• **Activity**
Complete, exact copies of all entries are needed.

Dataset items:
***
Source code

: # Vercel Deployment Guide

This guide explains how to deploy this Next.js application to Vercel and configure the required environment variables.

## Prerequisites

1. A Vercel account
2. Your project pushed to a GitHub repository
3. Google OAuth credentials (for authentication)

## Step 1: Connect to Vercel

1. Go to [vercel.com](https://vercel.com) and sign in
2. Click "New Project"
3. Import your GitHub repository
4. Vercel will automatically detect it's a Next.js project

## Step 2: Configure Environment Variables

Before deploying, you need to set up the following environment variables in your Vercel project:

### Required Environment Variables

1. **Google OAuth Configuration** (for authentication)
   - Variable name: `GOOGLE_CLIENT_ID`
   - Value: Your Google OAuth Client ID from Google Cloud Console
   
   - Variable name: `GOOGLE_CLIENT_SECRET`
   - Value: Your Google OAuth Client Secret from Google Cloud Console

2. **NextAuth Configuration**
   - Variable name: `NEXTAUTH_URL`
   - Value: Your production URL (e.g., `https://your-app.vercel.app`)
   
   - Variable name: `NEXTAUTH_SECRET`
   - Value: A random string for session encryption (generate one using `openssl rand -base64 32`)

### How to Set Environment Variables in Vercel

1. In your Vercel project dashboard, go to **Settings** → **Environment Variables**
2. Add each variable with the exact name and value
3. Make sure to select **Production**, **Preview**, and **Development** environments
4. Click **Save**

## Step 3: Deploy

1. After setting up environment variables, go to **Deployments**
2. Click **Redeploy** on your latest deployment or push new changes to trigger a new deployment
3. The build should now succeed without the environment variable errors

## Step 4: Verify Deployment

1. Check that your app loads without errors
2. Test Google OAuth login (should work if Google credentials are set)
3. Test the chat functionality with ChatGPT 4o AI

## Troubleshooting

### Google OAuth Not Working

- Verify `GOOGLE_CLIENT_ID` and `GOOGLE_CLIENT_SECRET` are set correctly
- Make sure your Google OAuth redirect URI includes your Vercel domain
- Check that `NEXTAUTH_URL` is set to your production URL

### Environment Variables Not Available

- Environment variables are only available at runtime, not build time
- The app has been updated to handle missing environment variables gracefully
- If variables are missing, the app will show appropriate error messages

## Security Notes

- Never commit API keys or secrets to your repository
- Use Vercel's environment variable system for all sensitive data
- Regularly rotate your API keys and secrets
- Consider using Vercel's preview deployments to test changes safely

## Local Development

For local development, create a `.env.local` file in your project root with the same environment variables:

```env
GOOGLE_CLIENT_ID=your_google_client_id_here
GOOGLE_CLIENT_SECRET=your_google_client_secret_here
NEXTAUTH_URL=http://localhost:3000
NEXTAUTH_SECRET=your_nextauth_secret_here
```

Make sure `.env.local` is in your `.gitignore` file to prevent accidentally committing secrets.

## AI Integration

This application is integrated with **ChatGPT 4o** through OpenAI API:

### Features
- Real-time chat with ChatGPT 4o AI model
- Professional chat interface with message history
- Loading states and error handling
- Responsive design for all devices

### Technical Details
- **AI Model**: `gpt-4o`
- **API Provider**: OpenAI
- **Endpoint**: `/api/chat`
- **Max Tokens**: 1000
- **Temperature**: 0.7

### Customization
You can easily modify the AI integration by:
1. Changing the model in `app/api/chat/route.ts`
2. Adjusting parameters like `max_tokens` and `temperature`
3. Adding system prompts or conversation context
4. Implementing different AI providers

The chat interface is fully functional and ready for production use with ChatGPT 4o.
***
• **Task result**
Source code

: # Vercel Deployment Guide

This guide explains how to deploy this Next.js application to Vercel and configure the required environment variables.

## Prerequisites

1. A Vercel account
2. Your project pushed to a GitHub repository
3. Google OAuth credentials (for authentication)

## Step 1: Connect to Vercel

1. Go to [vercel.com](https://vercel.com) and sign in
2. Click "New Project"
3. Import your GitHub repository
4. Vercel will automatically detect it's a Next.js project

## Step 2: Configure Environment Variables

Before deploying, you need to set up the following environment variables in your Vercel project:

### Required Environment Variables

1. **Google OAuth Configuration** (for authentication)
   - Variable name: `GOOGLE_CLIENT_ID`
   - Value: Your Google OAuth Client ID from Google Cloud Console
   
   - Variable name: `GOOGLE_CLIENT_SECRET`
   - Value: Your Google OAuth Client Secret from Google Cloud Console

2. **NextAuth Configuration**
   - Variable name: `NEXTAUTH_URL`
   - Value: Your production URL (e.g., `https://your-app.vercel.app`)
   
   - Variable name: `NEXTAUTH_SECRET`
   - Value: A random string for session encryption (generate one using `openssl rand -base64 32`)

### How to Set Environment Variables in Vercel

1. In your Vercel project dashboard, go to **Settings** → **Environment Variables**
2. Add each variable with the exact name and value
3. Make sure to select **Production**, **Preview**, and **Development** environments
4. Click **Save**

## Step 3: Deploy

1. After setting up environment variables, go to **Deployments**
2. Click **Redeploy** on your latest deployment or push new changes to trigger a new deployment
3. The build should now succeed without the environment variable errors

## Step 4: Verify Deployment

1. Check that your app loads without errors
2. Test Google OAuth login (should work if Google credentials are set)
3. Test the chat functionality with ChatGPT 4o AI

## Troubleshooting

### Google OAuth Not Working

- Verify `GOOGLE_CLIENT_ID` and `GOOGLE_CLIENT_SECRET` are set correctly
- Make sure your Google OAuth redirect URI includes your Vercel domain
- Check that `NEXTAUTH_URL` is set to your production URL

### Environment Variables Not Available

- Environment variables are only available at runtime, not build time
- The app has been updated to handle missing environment variables gracefully
- If variables are missing, the app will show appropriate error messages

## Security Notes

- Never commit API keys or secrets to your repository
- Use Vercel's environment variable system for all sensitive data
- Regularly rotate your API keys and secrets
- Consider using Vercel's preview deployments to test changes safely

## Local Development

For local development, create a `.env.local` file in your project root with the same environment variables:

```env
GOOGLE_CLIENT_ID=your_google_client_id_here
GOOGLE_CLIENT_SECRET=your_google_client_secret_here
NEXTAUTH_URL=http://localhost:3000
NEXTAUTH_SECRET=your_nextauth_secret_here
```

Make sure `.env.local` is in your `.gitignore` file to prevent accidentally committing secrets.

## AI Integration

This application is integrated with **ChatGPT 4o** through OpenAI API:

### Features
- Real-time chat with ChatGPT 4o AI model
- Professional chat interface with message history
- Loading states and error handling
- Responsive design for all devices

### Technical Details
- **AI Model**: `gpt-4o`
- **API Provider**: OpenAI
- **Endpoint**: `/api/chat`
- **Max Tokens**: 1000
- **Temperature**: 0.7

### Customization
You can easily modify the AI integration by:
1. Changing the model in `app/api/chat/route.ts`
2. Adjusting parameters like `max_tokens` and `temperature`
3. Adding system prompts or conversation context
4. Implementing different AI providers

The chat interface is fully functional and ready for production use with ChatGPT 4o.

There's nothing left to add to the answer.